Lotto not spared from TRAIN tax on winnings

HOPING AGAINST HOPE A lotto bettor dreams of winning big as he buys a ticket at an outlet on Diosdado Macapagal Boulevard in Pasay City. —GRIG C. MONTEGRANDE

The Philippine Charity Sweepstakes Office (PCSO) is currently conducting consultations and studies on the possibility of amending the PCSO Charter to exempt lotto winners from being taxed by the government.

Under the new Tax Reform for Acceleration and Inclusion (TRAIN) Act, a 20-percent tax will be imposed on winnings of more than P10,000 from lotto, keno, Small Town Lottery, sweepstakes and other PCSO products. The law had also removed the corporate tax exemption on the charity agency.

Under the National Internal Revenue Code (NIRC), lotto winnings and other PCSO prizes used to be tax-exempt.
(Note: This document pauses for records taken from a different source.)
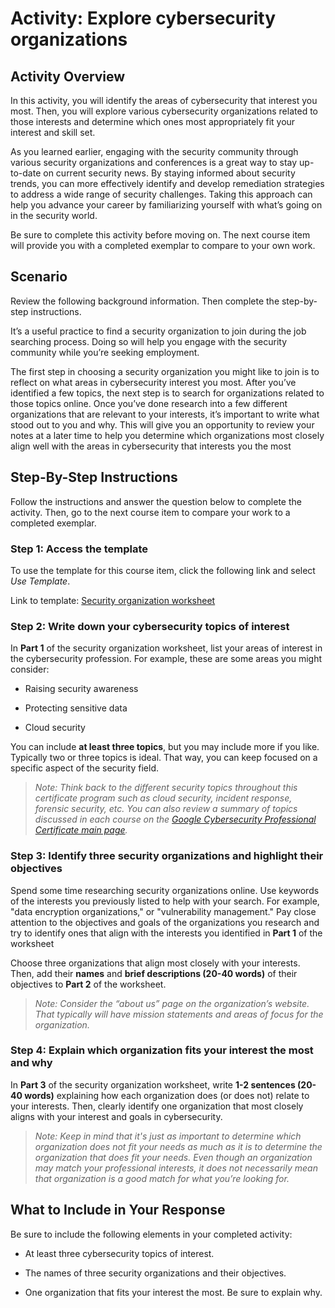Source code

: # Activity: Explore cybersecurity organizations

## Activity Overview
In this activity, you will identify the areas of cybersecurity that interest you most. Then, you will explore various cybersecurity organizations related to those interests and determine which ones most appropriately fit your interest and skill set.  

As you learned earlier, engaging with the security community through various security organizations and conferences is a great way to stay up-to-date on current security news. By staying informed about security trends, you can more effectively identify and develop remediation strategies to address a wide range of security challenges. Taking this approach can help you advance your career by familiarizing yourself with what’s going on in the security world. 

Be sure to complete this activity before moving on. The next course item will provide you with a completed exemplar to compare to your own work.

## Scenario
Review the following background information. Then complete the step-by-step instructions.

It’s a useful practice to find a security organization to join during the job searching process. Doing so will help you engage with the security community while you’re seeking employment.   

The first step in choosing a security organization you might like to join is to reflect on what areas in cybersecurity interest you most. After you’ve identified a few topics, the next step is to search for organizations related to those topics online. Once you’ve done research into a few different organizations that are relevant to your interests, it’s important to write what stood out to you and why. This will give you an opportunity to review your notes at a later time to help you determine which organizations  most closely align well with the areas in cybersecurity that interests you the most 

## Step-By-Step Instructions
Follow the instructions and answer the question below to complete the activity. Then, go to the next course item to compare your work to a completed exemplar.

### Step 1: Access the template
To use the template for this course item, click the following link and select *Use Template*. 

Link to template:  [Security organization worksheet]()

### Step 2: Write down your cybersecurity topics of interest
In **Part 1** of the security organization worksheet, list your areas of interest in the cybersecurity profession. For example, these are some areas you might consider:

- Raising security awareness

- Protecting sensitive data

- Cloud security

You can include **at least three topics**, but you may include more if you like.  Typically two or three topics is ideal. That way, you can keep focused on a specific aspect of the security field. 

> *Note: Think back to the different security topics throughout this certificate program such as cloud security, incident response, forensic security, etc. You can also review a summary of topics discussed in each course on the [Google Cybersecurity Professional Certificate main page]().*

### Step 3: Identify three security organizations and highlight their objectives

Spend some time researching security organizations online. Use keywords of the interests you previously listed to help with your search. For example, "data encryption organizations," or "vulnerability management." Pay close attention to the objectives and goals of the organizations you research and try to identify ones that align with the interests you identified in **Part 1** of the worksheet

Choose three organizations that align most closely with your interests. Then, add their **names** and **brief descriptions (20-40 words)** of their objectives to **Part 2** of the worksheet.

> *Note: Consider the “about us” page on the organization’s website. That typically will have mission statements and areas of focus for the  organization.*

### Step 4: Explain which organization fits your interest the most and why
In **Part 3** of the security organization worksheet, write **1-2 sentences (20-40 words)** explaining how each organization does (or does not) relate to your interests. Then, clearly identify one organization that most closely aligns with your interest and goals in cybersecurity. 

> *Note: Keep in mind that it's just as important to determine which organization does not fit your needs as much as it is to determine the organization that does fit your needs. Even though an organization may match your professional interests, it does not necessarily mean that organization is a good match for what you’re looking for.* 

## What to Include in Your Response
Be sure to include the following elements in your completed activity: 

- At least three cybersecurity topics of interest. 

- The names of three security organizations and their objectives.

- One organization that fits your interest the most. Be sure to explain why.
Florante Solmerin, PCSO deputy spokesperson, said some lotto patrons have expressed disappointment over the tax.

Small winnings

“Some would tell us the P10,000 is too small to be taxed. They said the amount wasn’t much, still it would be taxed. But the big winners, I guess, they would not mind,” Solmerin said.

“The PCSO is still studying the impact of the TRAIN law. Maybe in the next week, we will come up with a consensus,” he added.

PCSO sales

In a discussion with PCSO officers on Friday, Marivic Gaban of the Bureau of Internal Revenue said the PCSO has no recourse but to request the Congress to amend the existing PCSO Charter, or Republic Act No. 1169, if it wanted prizes to be exempted from the 20-percent tax.

“We can no longer ask to amend the TRAIN law,” Solmerin told the Inquirer. “PCSO is not exempted from the TRAIN law because the PCSO is also a revenue collection body. Amending the PCSO Charter, so far, is the only
recourse.”

Solmerin said there were speculations that PCSO sales might decrease because of the tax.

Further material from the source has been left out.